Sejak awal tahun ini, PSSI diguncang oleh insan sepakbola nasional terkait tuntutan revolusi di PSSI setelah Nurdin Halid dan antek-anteknya gagal total dalam memimpin PSSI selama dua periode. Prestasi timnas bukannya meningkat, justru menurun. Kompetisi amburadul dan sistem pendanaan serta jadwal yang carut marut membuat nyata bahwa apa yang telah diperbuat Nurdin cs tidak sesuai harapan masyarakat tanah air. Ngototnya Nurdin dalam pencalonan kembali menjadi ketua umum PSSI periode 2011-2015 didemo besar-besaran oleh aliansi suporter dari berbagai penjuru kota di Indonesia. Terlebih lagi, asosiasi internasional FIFA telah beberapa kali memberikan teguran kepada PSSI. Pun juga dengan pemerintah melalui Kementerian Pemuda dan Olahraga dan juga Komite Olahraga Nasional Indonesia.
Media cetak maupun elektronik, jejaring sosial, unjuk rasa dan wakil rakyat pun telah ramai-ramai meminta Nurdin Halid untuk mundur dan tidak mencalonkan lagi. Namun, bukan ‘legowo’ yang diperlihatkan mantan narapidana kasus korupsi ini, melainkan sikap egois dan keras kepala dengan tetap keukeuh dengan sikapnya-memimpin organisasi PSSI yang sudah tidak sebersih dulu.
Ke-ngotot-an Nurdin Halid jelas membuat amarah yang semakin mendalam bagi semua elemen masyarakat Indonesia. Tidak hanya penikmat sepakbola Indonesia saja, bahkan para pedagang, petani, PNS, Polri, TNI, guru, pejabat dan selebritis yang jauh dari ranah sepakbola ikut memberikan antipati terhadap Nurdin Halid. Apalagi perseteruannya dengan Menegpora Andi Alfian Malarangeng semakin menyudutkan posisinya.

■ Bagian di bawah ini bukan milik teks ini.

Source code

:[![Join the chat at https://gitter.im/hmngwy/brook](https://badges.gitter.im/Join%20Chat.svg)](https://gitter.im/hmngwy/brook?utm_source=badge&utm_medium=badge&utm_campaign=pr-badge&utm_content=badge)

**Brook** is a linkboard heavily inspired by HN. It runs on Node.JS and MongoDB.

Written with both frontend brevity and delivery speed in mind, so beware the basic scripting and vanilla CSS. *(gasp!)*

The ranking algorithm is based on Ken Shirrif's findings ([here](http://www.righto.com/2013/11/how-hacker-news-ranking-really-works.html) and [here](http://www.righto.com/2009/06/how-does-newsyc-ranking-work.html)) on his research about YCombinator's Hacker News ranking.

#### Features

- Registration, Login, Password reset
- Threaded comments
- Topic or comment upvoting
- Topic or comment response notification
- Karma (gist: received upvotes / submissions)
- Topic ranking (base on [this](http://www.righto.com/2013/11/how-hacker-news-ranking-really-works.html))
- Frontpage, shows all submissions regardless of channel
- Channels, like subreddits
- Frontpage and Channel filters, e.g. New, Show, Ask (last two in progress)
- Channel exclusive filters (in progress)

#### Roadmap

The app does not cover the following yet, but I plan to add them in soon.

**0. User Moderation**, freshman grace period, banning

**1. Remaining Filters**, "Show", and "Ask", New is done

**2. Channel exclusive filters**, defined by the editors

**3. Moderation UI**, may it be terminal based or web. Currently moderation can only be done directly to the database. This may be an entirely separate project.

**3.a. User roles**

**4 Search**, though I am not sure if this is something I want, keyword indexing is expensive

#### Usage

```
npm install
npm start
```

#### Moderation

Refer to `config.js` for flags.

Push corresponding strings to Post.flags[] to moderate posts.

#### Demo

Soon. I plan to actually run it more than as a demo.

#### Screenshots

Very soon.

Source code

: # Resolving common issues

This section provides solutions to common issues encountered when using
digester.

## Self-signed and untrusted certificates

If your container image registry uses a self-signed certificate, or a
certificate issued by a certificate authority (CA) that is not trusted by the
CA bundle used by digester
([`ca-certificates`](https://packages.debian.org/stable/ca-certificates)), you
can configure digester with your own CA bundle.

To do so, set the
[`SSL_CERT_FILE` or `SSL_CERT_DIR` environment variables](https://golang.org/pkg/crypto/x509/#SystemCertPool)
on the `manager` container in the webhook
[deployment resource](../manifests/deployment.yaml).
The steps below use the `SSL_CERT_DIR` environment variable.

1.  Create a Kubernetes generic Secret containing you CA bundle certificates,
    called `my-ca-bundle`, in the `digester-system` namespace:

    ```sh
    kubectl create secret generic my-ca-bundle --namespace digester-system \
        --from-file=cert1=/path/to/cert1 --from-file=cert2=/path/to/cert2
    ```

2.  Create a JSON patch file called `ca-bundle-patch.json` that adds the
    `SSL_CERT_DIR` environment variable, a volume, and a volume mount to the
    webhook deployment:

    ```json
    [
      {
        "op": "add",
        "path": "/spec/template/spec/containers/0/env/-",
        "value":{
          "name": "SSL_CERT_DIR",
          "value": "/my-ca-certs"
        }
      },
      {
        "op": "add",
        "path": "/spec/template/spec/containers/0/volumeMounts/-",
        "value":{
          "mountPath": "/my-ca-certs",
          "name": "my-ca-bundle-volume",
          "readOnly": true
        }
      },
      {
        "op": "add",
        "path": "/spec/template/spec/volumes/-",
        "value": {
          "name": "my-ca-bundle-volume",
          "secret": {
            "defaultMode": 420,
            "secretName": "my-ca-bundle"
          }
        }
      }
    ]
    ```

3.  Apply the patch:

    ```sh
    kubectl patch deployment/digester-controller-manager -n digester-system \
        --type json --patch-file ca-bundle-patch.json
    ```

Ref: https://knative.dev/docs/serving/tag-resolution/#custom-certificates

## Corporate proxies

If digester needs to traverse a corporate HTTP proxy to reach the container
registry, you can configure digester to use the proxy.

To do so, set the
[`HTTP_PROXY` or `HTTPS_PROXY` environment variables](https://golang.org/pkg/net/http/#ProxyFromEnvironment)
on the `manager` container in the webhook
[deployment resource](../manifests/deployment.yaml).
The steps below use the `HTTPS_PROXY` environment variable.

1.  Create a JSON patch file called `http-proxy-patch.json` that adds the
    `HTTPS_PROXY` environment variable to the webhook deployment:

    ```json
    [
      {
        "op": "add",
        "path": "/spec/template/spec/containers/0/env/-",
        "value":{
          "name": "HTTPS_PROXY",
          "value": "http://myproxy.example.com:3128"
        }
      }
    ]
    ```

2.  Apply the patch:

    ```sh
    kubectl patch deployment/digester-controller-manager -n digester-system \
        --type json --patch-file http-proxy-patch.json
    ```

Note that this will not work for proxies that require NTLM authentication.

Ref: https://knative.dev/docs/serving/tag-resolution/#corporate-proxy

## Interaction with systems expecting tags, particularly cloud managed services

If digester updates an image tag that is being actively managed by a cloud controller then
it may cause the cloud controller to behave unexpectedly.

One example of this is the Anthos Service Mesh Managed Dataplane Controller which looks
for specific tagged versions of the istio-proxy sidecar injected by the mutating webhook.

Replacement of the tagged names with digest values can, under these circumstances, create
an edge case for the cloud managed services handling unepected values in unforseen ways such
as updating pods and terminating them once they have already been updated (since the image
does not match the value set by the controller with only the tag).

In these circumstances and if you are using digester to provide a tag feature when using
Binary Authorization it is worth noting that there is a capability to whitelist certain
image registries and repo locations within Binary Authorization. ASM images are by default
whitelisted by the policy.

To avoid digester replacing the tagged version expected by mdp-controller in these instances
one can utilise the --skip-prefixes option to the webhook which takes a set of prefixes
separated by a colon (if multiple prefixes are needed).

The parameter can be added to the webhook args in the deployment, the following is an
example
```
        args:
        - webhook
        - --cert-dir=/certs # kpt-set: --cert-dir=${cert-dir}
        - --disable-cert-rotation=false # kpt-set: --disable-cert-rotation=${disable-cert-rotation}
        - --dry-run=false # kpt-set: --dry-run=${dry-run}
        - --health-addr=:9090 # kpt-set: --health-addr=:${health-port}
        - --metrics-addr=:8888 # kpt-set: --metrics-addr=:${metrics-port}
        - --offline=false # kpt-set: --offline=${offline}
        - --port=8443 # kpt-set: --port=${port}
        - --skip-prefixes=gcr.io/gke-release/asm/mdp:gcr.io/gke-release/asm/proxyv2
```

Dari kalimat terakhir inilah, kini dapat diketahui dengan gamblang seolah-olah PSSI sudah tidak lagi masalah sepakbola dan perangkatnya. Sepakbola sudah tidak lagi hanya tentang dua puluh dua pemain merebut satu bola di lapangan. Sepakbola sudah tidak lagi menjadi hiburan yang positif bagi masyarakat. Apalagi menyangkut prestasinya.